● **Brief**: Copy out each line of the listing below that contains the word "class".

● **Record set**:
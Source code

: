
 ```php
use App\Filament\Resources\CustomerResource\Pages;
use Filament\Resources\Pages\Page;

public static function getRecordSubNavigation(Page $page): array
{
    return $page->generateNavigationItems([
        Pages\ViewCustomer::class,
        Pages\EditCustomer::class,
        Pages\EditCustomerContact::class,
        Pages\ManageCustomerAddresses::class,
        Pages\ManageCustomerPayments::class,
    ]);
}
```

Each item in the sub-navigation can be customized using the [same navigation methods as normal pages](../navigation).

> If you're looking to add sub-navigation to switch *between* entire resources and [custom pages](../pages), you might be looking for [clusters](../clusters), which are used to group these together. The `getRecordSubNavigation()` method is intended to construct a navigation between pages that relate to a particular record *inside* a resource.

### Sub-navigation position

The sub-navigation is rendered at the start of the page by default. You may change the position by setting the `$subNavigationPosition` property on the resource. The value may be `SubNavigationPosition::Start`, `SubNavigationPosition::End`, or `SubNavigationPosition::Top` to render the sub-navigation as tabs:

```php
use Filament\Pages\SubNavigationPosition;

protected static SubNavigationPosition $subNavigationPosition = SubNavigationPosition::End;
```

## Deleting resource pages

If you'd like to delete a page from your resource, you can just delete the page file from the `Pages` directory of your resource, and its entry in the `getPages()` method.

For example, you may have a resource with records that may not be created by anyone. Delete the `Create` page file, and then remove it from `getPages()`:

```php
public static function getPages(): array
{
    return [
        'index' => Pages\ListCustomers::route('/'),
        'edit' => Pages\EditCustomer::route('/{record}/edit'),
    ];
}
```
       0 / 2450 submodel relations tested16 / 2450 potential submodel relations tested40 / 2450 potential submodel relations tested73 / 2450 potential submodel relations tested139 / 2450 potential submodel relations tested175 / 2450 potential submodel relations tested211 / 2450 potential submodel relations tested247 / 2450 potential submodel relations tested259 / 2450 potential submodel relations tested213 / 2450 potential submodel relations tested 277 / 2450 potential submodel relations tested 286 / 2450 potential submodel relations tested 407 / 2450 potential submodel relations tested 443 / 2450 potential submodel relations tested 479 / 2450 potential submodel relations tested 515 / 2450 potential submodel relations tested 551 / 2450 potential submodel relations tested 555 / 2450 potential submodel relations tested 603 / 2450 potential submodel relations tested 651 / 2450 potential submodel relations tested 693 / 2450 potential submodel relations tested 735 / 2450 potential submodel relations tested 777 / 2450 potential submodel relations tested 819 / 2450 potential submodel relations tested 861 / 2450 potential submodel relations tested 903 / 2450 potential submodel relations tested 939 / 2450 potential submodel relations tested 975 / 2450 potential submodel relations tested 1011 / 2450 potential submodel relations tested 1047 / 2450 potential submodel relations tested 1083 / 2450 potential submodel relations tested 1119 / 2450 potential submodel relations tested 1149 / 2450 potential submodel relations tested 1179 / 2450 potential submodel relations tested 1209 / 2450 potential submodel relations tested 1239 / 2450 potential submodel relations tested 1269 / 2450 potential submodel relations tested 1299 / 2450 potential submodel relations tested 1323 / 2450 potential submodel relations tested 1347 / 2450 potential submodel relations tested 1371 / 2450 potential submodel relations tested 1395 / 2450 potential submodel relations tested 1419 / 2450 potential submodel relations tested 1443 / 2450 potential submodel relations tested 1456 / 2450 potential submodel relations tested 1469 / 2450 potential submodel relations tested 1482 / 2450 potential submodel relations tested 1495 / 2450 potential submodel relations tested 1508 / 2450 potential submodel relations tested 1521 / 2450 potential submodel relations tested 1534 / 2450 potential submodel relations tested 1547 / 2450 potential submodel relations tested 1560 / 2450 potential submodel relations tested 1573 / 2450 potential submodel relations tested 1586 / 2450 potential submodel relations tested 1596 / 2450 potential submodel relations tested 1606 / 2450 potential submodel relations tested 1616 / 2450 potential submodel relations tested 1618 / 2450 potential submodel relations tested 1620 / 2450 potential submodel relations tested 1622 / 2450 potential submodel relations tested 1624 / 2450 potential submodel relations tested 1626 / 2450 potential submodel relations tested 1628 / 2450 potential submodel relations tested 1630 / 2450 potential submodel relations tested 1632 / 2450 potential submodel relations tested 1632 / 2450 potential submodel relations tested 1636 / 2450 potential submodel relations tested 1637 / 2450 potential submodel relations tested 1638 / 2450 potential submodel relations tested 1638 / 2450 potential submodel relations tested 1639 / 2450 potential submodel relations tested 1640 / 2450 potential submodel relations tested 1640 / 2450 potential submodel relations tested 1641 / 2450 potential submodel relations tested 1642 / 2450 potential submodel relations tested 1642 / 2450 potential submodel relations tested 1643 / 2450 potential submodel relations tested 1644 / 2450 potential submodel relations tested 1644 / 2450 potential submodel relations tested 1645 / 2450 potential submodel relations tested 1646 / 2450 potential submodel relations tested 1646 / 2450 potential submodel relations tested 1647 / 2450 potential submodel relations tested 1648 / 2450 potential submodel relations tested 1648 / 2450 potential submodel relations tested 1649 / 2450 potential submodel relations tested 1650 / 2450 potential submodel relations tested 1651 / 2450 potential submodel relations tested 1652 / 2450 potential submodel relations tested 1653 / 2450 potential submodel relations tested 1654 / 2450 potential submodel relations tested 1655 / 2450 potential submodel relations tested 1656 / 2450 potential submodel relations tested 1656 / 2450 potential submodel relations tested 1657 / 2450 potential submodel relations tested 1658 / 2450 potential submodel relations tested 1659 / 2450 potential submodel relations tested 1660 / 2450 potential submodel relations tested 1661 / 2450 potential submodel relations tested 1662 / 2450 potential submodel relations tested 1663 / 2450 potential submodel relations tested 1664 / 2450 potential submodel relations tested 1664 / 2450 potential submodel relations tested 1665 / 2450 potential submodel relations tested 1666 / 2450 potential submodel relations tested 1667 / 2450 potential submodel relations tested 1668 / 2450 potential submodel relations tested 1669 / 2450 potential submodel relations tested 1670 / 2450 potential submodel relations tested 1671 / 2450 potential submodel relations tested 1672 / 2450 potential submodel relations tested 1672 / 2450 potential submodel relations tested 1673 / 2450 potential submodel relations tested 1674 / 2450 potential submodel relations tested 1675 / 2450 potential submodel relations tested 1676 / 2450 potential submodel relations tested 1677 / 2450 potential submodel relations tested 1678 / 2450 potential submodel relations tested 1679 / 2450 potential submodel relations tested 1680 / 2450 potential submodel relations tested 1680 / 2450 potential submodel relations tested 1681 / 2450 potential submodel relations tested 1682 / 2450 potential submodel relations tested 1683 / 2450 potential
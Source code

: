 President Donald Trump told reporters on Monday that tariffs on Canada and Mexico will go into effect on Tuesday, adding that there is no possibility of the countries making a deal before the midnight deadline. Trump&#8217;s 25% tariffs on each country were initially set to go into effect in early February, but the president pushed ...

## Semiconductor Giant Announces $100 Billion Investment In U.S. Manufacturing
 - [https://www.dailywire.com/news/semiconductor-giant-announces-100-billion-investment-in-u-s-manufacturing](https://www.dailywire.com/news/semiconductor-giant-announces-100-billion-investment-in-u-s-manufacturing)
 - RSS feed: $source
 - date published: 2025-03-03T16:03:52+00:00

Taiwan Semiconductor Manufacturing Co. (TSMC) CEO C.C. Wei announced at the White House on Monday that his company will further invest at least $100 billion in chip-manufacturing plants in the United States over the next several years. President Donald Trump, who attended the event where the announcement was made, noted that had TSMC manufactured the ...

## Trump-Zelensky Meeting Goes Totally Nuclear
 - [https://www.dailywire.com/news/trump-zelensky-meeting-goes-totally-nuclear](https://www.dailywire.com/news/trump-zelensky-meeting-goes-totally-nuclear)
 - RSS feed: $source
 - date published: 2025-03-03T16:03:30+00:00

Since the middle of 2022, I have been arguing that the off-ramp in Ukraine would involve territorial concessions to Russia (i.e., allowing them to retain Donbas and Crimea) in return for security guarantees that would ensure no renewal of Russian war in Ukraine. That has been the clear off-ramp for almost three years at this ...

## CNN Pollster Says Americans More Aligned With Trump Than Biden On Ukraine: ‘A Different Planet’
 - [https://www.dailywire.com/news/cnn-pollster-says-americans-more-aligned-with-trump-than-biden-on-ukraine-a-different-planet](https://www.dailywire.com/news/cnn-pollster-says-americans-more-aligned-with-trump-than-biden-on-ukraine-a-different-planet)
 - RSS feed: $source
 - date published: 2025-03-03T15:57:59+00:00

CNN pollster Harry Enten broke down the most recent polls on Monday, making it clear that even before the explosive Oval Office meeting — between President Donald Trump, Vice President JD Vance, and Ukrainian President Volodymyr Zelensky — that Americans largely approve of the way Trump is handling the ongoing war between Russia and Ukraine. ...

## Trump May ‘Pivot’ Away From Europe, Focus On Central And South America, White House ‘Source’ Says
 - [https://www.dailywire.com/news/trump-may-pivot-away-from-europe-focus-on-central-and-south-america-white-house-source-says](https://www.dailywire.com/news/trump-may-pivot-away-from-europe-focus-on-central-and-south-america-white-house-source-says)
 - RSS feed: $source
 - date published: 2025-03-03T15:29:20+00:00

● **Solution to this exercise**:
        Pages\ViewCustomer::class,
        Pages\EditCustomer::class,
        Pages\EditCustomerContact::class,
        Pages\ManageCustomerAddresses::class,
        Pages\ManageCustomerPayments::class,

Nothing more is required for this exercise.